Part of the ransomware trojan family, CryptoMix was first noticed in March 2016 and, since then, new variants were released, one of the most widely spread being CryptoShield. CryptoMix encrypts your files using the AES256 algorithm, downloading the encryption key from a server if the computer is connected to the Internet, which is usually the case. However, in the absence of an online connection, an offline key is used. That is where
Avast Decryption Tool for CryptoMix
, as it can reproduce this offline encryption key and thus help you unlock your files.
Files that are encrypted by CryptoMix or its variants have one of the following extensions: .CRYPTOSHIELD, .rdmk, .rscl, .rmd, .lesli, .code or .scl.
A ransom note is placed on the desktop, either in HTML or text format, encouraging the victim to contact the attacker via email to get instructions on how to proceed with the payment. However, there is no guarantee the files will be decrypted.

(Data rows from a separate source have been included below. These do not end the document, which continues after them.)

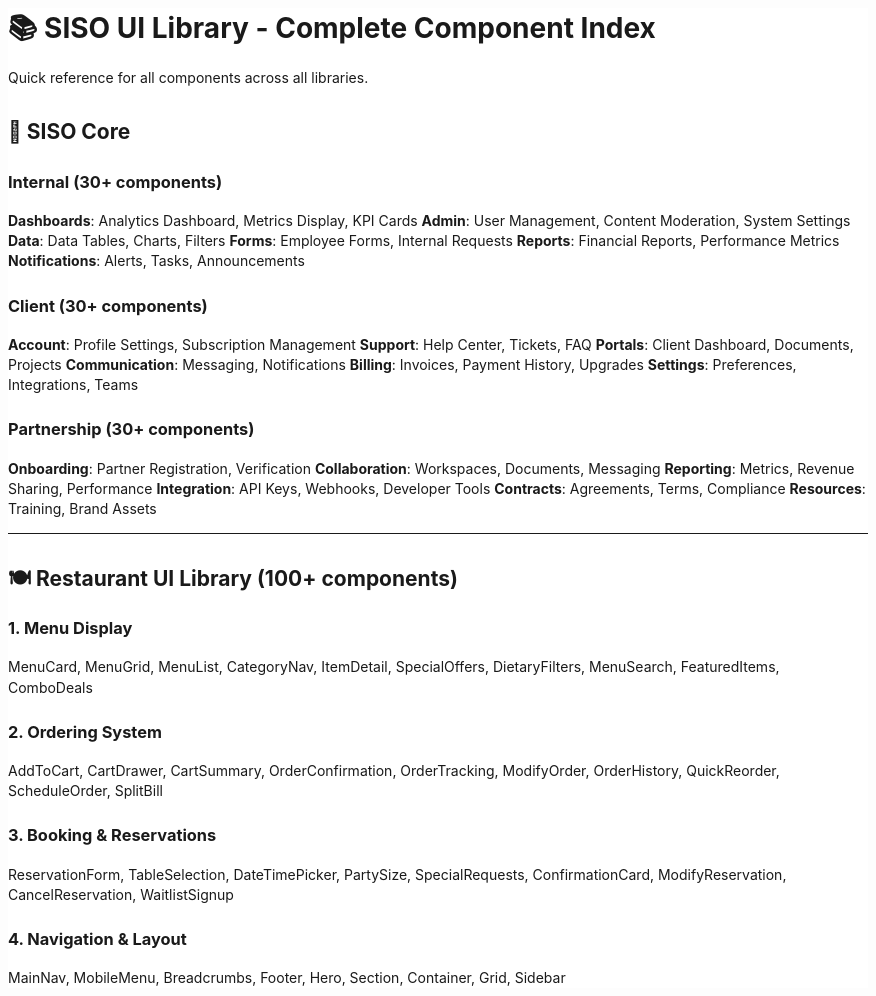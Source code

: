 # 📚 SISO UI Library - Complete Component Index

Quick reference for all components across all libraries.

## 🏢 SISO Core

### Internal (30+ components)
**Dashboards**: Analytics Dashboard, Metrics Display, KPI Cards
**Admin**: User Management, Content Moderation, System Settings
**Data**: Data Tables, Charts, Filters
**Forms**: Employee Forms, Internal Requests
**Reports**: Financial Reports, Performance Metrics
**Notifications**: Alerts, Tasks, Announcements

### Client (30+ components)
**Account**: Profile Settings, Subscription Management
**Support**: Help Center, Tickets, FAQ
**Portals**: Client Dashboard, Documents, Projects
**Communication**: Messaging, Notifications
**Billing**: Invoices, Payment History, Upgrades
**Settings**: Preferences, Integrations, Teams

### Partnership (30+ components)
**Onboarding**: Partner Registration, Verification
**Collaboration**: Workspaces, Documents, Messaging
**Reporting**: Metrics, Revenue Sharing, Performance
**Integration**: API Keys, Webhooks, Developer Tools
**Contracts**: Agreements, Terms, Compliance
**Resources**: Training, Brand Assets

---

## 🍽️ Restaurant UI Library (100+ components)

### 1. Menu Display
MenuCard, MenuGrid, MenuList, CategoryNav, ItemDetail, SpecialOffers, DietaryFilters, MenuSearch, FeaturedItems, ComboDeals

### 2. Ordering System
AddToCart, CartDrawer, CartSummary, OrderConfirmation, OrderTracking, ModifyOrder, OrderHistory, QuickReorder, ScheduleOrder, SplitBill

### 3. Booking & Reservations
ReservationForm, TableSelection, DateTimePicker, PartySize, SpecialRequests, ConfirmationCard, ModifyReservation, CancelReservation, WaitlistSignup

### 4. Navigation & Layout
MainNav, MobileMenu, Breadcrumbs, Footer, Hero, Section, Container, Grid, Sidebar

The Avast Decryption Tool for CryptoMix is designed like a wizard, providing a step-by-step guide to decrypting all the files. First, you have to select the locations where the encrypted files are stored by choosing between local and network drives, or individual directories.
To crack the encryption key, Avast Decryption Tool for CryptoMix requires you to load an encrypted file and its counterpart. To get a matching pair of files, you can try using the default files in the “Pictures” folder. Unencrypted versions of files can be easily found in a backup file or the “Pictures” folder of another workstation.
Avast Decryption Tool for CryptoMix tries to decrypt your files based on a key generated by analyzing the infected documents with respect to a non-infected file. As mentioned above, it only works if the offline key was used to encrypt files. Therefore, it cannot guarantee that all the locked files are decypted. Even so, it is worth a try.